As there has been no experience with febuxostat, its use in patients with Lesch-Nyhan syndrome is not recommended.
Mercaptopurine/azathioprine: Febuxostat use is not recommended in patients concomitantly treated with mercaptopurine/azathioprine as inhibition of xanthine oxidase by febuxostat may cause increased plasma concentrations of mercaptopurine/azathioprine that could result in severe toxicity. Where the combination cannot be avoided, a reduction of the dose of mercaptopurine/azathioprine to the 20% or less of the previously prescribed dose is recommended in order to avoid possible haematological effects (see Interactions and Pharmacology: Toxicology: Preclinical safety data under Actions).

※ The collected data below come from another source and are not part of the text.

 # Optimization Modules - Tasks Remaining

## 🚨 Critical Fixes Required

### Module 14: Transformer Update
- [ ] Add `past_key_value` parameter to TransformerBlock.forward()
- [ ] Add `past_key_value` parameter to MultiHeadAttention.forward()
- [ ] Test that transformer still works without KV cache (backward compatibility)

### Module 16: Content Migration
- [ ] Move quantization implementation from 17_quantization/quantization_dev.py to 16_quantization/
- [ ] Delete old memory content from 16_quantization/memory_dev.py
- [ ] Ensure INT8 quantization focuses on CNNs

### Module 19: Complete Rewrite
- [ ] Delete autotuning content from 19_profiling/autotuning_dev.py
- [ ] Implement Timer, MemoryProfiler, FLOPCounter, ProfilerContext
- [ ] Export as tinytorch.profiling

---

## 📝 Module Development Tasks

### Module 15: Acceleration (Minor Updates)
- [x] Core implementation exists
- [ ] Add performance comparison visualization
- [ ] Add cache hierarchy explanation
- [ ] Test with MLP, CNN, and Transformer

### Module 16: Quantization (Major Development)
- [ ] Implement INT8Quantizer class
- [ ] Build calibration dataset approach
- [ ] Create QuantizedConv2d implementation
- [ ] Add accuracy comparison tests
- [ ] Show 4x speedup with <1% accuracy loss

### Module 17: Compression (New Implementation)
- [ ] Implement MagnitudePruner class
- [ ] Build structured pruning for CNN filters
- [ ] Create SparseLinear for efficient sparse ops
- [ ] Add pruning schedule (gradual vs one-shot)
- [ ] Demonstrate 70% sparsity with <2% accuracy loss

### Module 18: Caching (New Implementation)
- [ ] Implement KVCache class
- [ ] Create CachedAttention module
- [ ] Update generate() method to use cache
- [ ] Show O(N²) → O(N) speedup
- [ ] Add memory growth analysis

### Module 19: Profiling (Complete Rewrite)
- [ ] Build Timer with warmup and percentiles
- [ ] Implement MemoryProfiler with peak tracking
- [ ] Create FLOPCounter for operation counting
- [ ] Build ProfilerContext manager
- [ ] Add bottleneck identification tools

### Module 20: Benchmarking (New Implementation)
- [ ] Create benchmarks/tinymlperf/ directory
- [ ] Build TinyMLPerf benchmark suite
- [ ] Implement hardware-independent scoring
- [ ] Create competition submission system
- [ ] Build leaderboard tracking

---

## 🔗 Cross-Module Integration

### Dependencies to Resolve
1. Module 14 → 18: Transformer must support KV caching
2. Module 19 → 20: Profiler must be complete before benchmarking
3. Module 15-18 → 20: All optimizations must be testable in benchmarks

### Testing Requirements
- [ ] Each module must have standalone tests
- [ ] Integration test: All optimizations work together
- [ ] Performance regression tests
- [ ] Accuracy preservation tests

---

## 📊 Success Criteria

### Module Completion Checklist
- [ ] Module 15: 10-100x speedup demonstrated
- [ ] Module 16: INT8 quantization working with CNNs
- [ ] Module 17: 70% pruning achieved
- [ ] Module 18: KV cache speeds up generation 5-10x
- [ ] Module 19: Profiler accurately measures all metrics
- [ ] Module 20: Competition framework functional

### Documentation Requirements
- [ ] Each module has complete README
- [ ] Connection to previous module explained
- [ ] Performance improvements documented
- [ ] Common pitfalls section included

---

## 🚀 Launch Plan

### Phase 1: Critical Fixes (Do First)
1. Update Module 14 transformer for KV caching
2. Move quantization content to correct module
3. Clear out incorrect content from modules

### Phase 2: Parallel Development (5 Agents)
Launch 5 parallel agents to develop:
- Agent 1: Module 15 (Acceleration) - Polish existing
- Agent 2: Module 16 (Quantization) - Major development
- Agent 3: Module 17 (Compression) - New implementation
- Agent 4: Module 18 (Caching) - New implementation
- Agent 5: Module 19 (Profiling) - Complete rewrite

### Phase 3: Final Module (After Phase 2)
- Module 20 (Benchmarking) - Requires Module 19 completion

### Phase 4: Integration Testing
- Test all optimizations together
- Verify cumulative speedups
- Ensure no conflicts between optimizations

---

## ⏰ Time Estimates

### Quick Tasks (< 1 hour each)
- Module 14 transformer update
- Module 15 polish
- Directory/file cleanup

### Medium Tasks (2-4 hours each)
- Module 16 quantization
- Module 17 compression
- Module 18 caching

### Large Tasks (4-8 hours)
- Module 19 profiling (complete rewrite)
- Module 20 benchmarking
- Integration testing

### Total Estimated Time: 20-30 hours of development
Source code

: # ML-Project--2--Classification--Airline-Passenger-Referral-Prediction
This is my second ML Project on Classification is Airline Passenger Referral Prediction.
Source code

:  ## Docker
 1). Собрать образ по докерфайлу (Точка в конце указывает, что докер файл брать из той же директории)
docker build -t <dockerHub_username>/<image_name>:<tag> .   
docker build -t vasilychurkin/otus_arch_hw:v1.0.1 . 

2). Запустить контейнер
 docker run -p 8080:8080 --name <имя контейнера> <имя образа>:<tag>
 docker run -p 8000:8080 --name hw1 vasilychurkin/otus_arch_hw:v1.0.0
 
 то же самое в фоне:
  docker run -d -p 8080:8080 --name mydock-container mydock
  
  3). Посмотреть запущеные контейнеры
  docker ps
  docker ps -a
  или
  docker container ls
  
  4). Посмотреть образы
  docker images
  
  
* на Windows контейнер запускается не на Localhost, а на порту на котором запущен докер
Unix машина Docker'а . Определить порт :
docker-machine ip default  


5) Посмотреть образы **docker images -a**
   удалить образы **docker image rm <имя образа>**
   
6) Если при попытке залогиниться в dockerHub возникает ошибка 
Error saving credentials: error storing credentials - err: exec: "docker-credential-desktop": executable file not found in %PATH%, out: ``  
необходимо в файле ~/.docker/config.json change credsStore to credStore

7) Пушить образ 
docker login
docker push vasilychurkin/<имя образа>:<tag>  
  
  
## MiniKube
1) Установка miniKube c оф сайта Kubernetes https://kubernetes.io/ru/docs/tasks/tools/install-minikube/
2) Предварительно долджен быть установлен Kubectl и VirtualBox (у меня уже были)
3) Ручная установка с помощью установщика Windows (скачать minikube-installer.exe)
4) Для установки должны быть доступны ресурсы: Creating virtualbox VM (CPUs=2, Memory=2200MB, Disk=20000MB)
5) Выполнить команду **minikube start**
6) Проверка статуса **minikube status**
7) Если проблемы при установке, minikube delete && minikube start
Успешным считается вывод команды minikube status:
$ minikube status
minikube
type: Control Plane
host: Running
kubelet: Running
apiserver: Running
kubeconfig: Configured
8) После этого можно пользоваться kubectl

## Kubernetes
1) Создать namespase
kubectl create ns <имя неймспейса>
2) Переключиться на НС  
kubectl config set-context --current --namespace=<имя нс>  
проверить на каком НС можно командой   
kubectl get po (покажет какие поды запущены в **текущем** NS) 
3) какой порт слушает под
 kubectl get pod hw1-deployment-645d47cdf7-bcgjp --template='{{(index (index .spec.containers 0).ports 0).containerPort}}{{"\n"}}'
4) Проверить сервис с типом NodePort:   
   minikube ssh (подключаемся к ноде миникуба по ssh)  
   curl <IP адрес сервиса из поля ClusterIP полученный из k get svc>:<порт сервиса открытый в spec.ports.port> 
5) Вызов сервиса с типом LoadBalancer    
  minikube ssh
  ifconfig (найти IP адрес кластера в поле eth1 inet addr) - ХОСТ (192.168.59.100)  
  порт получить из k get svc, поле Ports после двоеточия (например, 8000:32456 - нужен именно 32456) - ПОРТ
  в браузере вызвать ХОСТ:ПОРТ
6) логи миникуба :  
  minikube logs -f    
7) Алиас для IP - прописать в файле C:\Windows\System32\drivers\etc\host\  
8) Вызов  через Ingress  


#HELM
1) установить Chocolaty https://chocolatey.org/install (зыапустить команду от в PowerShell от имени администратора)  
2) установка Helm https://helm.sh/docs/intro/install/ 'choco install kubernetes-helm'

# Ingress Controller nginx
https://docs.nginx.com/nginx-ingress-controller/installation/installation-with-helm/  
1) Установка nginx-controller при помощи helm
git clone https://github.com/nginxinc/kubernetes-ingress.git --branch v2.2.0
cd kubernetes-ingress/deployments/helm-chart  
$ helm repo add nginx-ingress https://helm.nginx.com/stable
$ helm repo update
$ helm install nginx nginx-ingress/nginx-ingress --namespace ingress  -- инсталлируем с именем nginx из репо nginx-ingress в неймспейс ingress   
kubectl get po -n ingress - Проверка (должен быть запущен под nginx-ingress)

The patients should be closely monitored and the dose of mercaptopurine/azathioprine should be subsequently adjusted based on the evaluation of the therapeutic response and the onset of eventual toxic effects.
Organ transplant recipients: As there has been no experience in organ transplant recipients, the use of febuxostat in such patients is not recommended (see Pharmacology: Pharmacodynamics under Actions).
Theophylline: Co-administration of febuxostat 80 mg and theophylline 400 mg single dose in healthy subjects showed absence of any pharmacokinetic interaction (see Interactions). Febuxostat 80 mg can be used in patients concomitantly treated with theophylline without risk of increasing theophylline plasma levels. No data is available for febuxostat 120 mg.
Liver disorders: During the combined phase 3 clinical studies, mild liver function test abnormalities were observed in patients treated with febuxostat (5.0%). Liver function test is recommended prior to the initiation of therapy with febuxostat and periodically thereafter based on clinical judgment (see Pharmacology: Pharmacodynamics under Actions).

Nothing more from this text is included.